● DESCRIPTION OF THE TASK:
Copy the data below. Keep every line exactly as it is.

----- DATA SHOWN -----

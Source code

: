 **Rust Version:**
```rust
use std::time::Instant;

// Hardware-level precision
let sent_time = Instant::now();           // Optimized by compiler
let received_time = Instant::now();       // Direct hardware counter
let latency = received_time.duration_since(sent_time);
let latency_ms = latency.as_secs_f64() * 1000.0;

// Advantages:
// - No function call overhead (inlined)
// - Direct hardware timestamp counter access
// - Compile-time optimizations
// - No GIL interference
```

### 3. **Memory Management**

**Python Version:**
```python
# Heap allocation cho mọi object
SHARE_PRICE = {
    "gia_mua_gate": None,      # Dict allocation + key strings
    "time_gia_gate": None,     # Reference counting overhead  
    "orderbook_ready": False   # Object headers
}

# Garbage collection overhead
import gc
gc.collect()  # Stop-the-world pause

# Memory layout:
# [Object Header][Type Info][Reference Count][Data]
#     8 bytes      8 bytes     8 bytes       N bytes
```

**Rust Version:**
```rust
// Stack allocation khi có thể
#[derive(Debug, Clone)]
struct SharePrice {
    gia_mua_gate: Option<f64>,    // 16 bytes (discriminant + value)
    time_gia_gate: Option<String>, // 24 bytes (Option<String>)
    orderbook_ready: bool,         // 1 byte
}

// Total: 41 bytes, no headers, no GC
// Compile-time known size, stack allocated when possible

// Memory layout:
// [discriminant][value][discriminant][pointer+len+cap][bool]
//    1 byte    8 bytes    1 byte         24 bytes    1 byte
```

-----

● OUTPUT FOR THIS TASK:
Source code

: **Rust Version:**
```rust
use std::time::Instant;

// Hardware-level precision
let sent_time = Instant::now();           // Optimized by compiler
let received_time = Instant::now();       // Direct hardware counter
let latency = received_time.duration_since(sent_time);
let latency_ms = latency.as_secs_f64() * 1000.0;

// Advantages:
// - No function call overhead (inlined)
// - Direct hardware timestamp counter access
// - Compile-time optimizations
// - No GIL interference
```

### 3. **Memory Management**

**Python Version:**
```python
# Heap allocation cho mọi object
SHARE_PRICE = {
    "gia_mua_gate": None,      # Dict allocation + key strings
    "time_gia_gate": None,     # Reference counting overhead  
    "orderbook_ready": False   # Object headers
}

# Garbage collection overhead
import gc
gc.collect()  # Stop-the-world pause

# Memory layout:
# [Object Header][Type Info][Reference Count][Data]
#     8 bytes      8 bytes     8 bytes       N bytes
```

**Rust Version:**
```rust
// Stack allocation khi có thể
#[derive(Debug, Clone)]
struct SharePrice {
    gia_mua_gate: Option<f64>,    // 16 bytes (discriminant + value)
    time_gia_gate: Option<String>, // 24 bytes (Option<String>)
    orderbook_ready: bool,         // 1 byte
}

// Total: 41 bytes, no headers, no GC
// Compile-time known size, stack allocated when possible

// Memory layout:
// [discriminant][value][discriminant][pointer+len+cap][bool]
//    1 byte    8 bytes    1 byte         24 bytes    1 byte
```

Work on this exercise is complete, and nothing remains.